The zoo now has permission to build 55 apartments on seven houses off College Road, which will raise millions for the charity.
This is the second time the plans have been given planning permission. Last year Bristol City Council granted permission, but this was later quashed after residents threatened to take legal action amid concerns about how the scheme could impact architectural heritage.
Architects revised the scheme and councillors on the development control A committee have now once again voted to give the green light to the new homes. But concerns remain among local people on how the new buildings will affect the historic nature of the surrounding area.
Speaking to the development control committee on Wednesday, Adam Chivers, a local resident, said: “Nobody is objecting to the sale of the zoo’s assets or the principle of housing.
“The only question is whether you give the zoo permission for an awful development to which all fair-minded people object.
“The design of the scheme is wholly out of keeping with the conservation area.
“This is most emphatically not a case of nimbyism, just an overriding concern that the greedy and unimaginative design of this scheme will leave a permanent scar on the conservation area.”
Bristol Zoo closed in September after almost two centuries at its home in Clifton. The zoo is relocating to its much larger sister site in South Gloucestershire, called the Wild Place Project.
The site was described by the zoo as a now unused staff car park.
There is a separate planning application, which has not yet been decided, about developing the actual former zoo site and building 200 new homes, while protecting some of the existing gardens.

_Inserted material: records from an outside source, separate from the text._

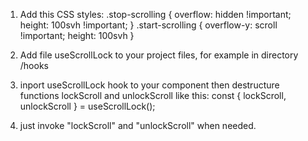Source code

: 1) Add this CSS styles: 
    .stop-scrolling {
        overflow: hidden !important;
        height: 100svh !important;
    }
    .start-scrolling {
        overflow-y: scroll !important;
        height: 100svh
    }
   
3) Add file useScrollLock to your project files, for example in directory /hooks

4) inport useScrollLock hook to your component then destructure functions lockScroll and unlockScroll like this:
   const { lockScroll, unlockScroll } = useScrollLock();

5) just invoke "lockScroll" and "unlockScroll" when needed.
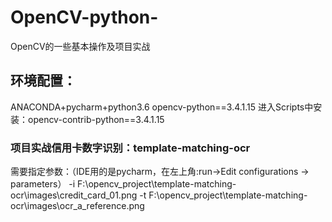 # OpenCV-python-
OpenCV的一些基本操作及项目实战

## 环境配置：
ANACONDA+pycharm+python3.6
opencv-python==3.4.1.15
进入Scripts中安装：opencv-contrib-python==3.4.1.15

### 项目实战信用卡数字识别：template-matching-ocr
需要指定参数：（IDE用的是pycharm，在左上角:run->Edit configurations -> parameters）
-i
F:\opencv_project\template-matching-ocr\images\credit_card_01.png
-t
F:\opencv_project\template-matching-ocr\images\ocr_a_reference.png

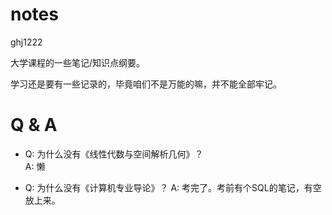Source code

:# notes

ghj1222

大学课程的一些笔记/知识点纲要。

学习还是要有一些记录的，毕竟咱们不是万能的嘛，并不能全部牢记。

# Q & A

- Q: 为什么没有《线性代数与空间解析几何》？  
A: 懒

- Q: 为什么没有《计算机专业导论》？
A: 考完了。考前有个SQL的笔记，有空放上来。
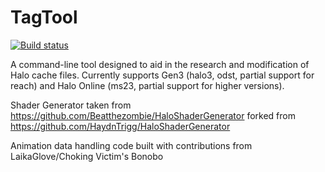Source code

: # TagTool


[![Build status](https://ci.appveyor.com/api/projects/status/d75c8l9yfu3p1hcd/branch/master?svg=true)](https://ci.appveyor.com/project/Beatthezombie/tagtool/branch/master)


A command-line tool designed to aid in the research and modification of Halo cache files. Currently supports Gen3 (halo3, odst, partial support for reach) and Halo Online (ms23, partial support for higher versions).

Shader Generator taken from https://github.com/Beatthezombie/HaloShaderGenerator forked from https://github.com/HaydnTrigg/HaloShaderGenerator

Animation data handling code built with contributions from LaikaGlove/Choking Victim's Bonobo
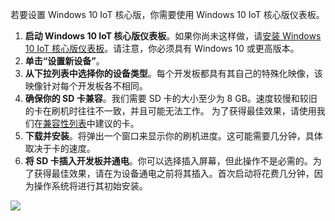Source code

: <p>若要设置 Windows 10 IoT 核心版，你需要使用 Windows 10 IoT 核心版仪表板。</p>
<ol class="inline-list">
  <li><b>启动 Windows 10 IoT 核心版仪表板</b>。如果你尚未这样做，请<a href="http://ms-iot.github.io/content/zh-cn/GetStarted.htm" target="_blank">安装 Windows 10 IoT 核心版仪表板</a>。请注意，你必须具有 Windows 10 或更高版本。</li>
  <li><b>单击“设置新设备”</b>。</li>
  <li><b>从下拉列表中选择你的设备类型</b>。每个开发板都具有其自己的特殊化映像，该映像针对每个开发板各不相同。</li>
  <li><b>确保你的 SD 卡兼容</b>。我们需要 SD 卡的大小至少为 8 GB。速度较慢和较旧的卡在刷机时往往不一致，并且可能无法工作。
  为了获得最佳效果，请使用我们在<a href="http://ms-iot.github.io/content/zh-cn/win10/SupportedInterfaces.htm#Storage" target="_blank">兼容性列表</a>中建议的卡。</li> 
  <li><b>下载并安装</b>。将弹出一个窗口来显示你的刷机进度。这可能需要几分钟，具体取决于卡的速度。</li> 
  <li><b>将 SD 卡插入开发板并通电</b>。你可以选择插入屏幕，但此操作不是必需的。为了获得最佳效果，请在为设备通电之前将其插入。首次启动将花费几分钟，因为操作系统将进行其初始安装。
</ol>

<img src="{{site.baseurl}}/Resources/images/get-started/dashboard-1.png" />
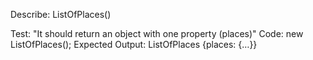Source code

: Describe: ListOfPlaces()

Test: "It should return an object with one property (places)"
Code: new ListOfPlaces();
Expected Output: ListOfPlaces {places: {…}}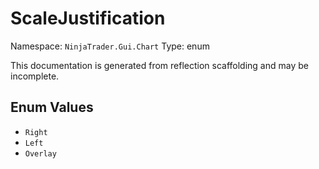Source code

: # ScaleJustification

Namespace: `NinjaTrader.Gui.Chart`
Type: enum

This documentation is generated from reflection scaffolding and may be incomplete.

## Enum Values
- `Right`
- `Left`
- `Overlay`
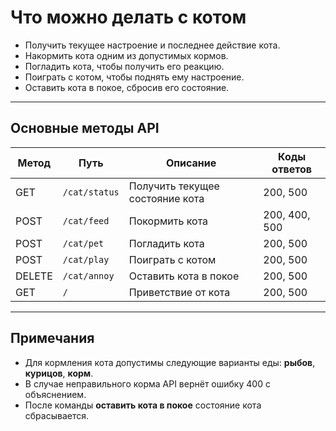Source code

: # Что можно делать с котом

- Получить текущее настроение и последнее действие кота.
- Накормить кота одним из допустимых кормов.
- Погладить кота, чтобы получить его реакцию.
- Поиграть с котом, чтобы поднять ему настроение.
- Оставить кота в покое, сбросив его состояние.

---

## Основные методы API

| Метод    | Путь          | Описание                          | Коды ответов         |
|----------|---------------|---------------------------------|----------------------|
| GET      | `/cat/status` | Получить текущее состояние кота | 200, 500             |
| POST     | `/cat/feed`   | Покормить кота                  | 200, 400, 500        |
| POST     | `/cat/pet`    | Погладить кота                  | 200, 500             |
| POST     | `/cat/play`   | Поиграть с котом                | 200, 500             |
| DELETE   | `/cat/annoy`  | Оставить кота в покое           | 200, 500             |
| GET      | `/`           | Приветствие от кота             | 200, 500             |

---

## Примечания

- Для кормления кота допустимы следующие варианты еды: **рыбов**, **курицов**, **корм**.
- В случае неправильного корма API вернёт ошибку 400 с объяснением.
- После команды **оставить кота в покое** состояние кота сбрасывается.

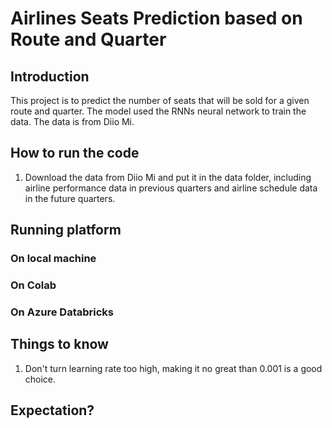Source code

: # Airlines Seats Prediction based on Route and Quarter
## Introduction
This project is to predict the number of seats that will be sold for a given route and quarter. The model used the RNNs neural network to train the data. The data is from Diio Mi.

## How to run the code
1. Download the data from Diio Mi and put it in the data folder, including airline performance data in previous quarters and airline schedule data in the future quarters.

## Running platform
### On local machine

### On Colab

### On Azure Databricks


## Things to know
1. Don't turn learning rate too high, making it no great than 0.001 is a good choice.


## Expectation?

Chris Booy, vice chair of trustees of the Bristol Zoological Society, said: “We closed Bristol Zoological Gardens as part of our strategy to create a new world-class zoo at the Wild Place Project on the edge of Bristol.
“This will allow us to focus even more on conservation, education and research at this time of climate and ecological crisis.
“We need to develop the site to help fund this.
“However, we wish to leave a really positive legacy. So instead of securing permission for this brownfield, largely redundant car park and selling it to the highest bidder, we have this really high quality and detailed scheme.
“This development will be part of our legacy, including bringing affordable homes to a part of Bristol that for most is unaffordable.”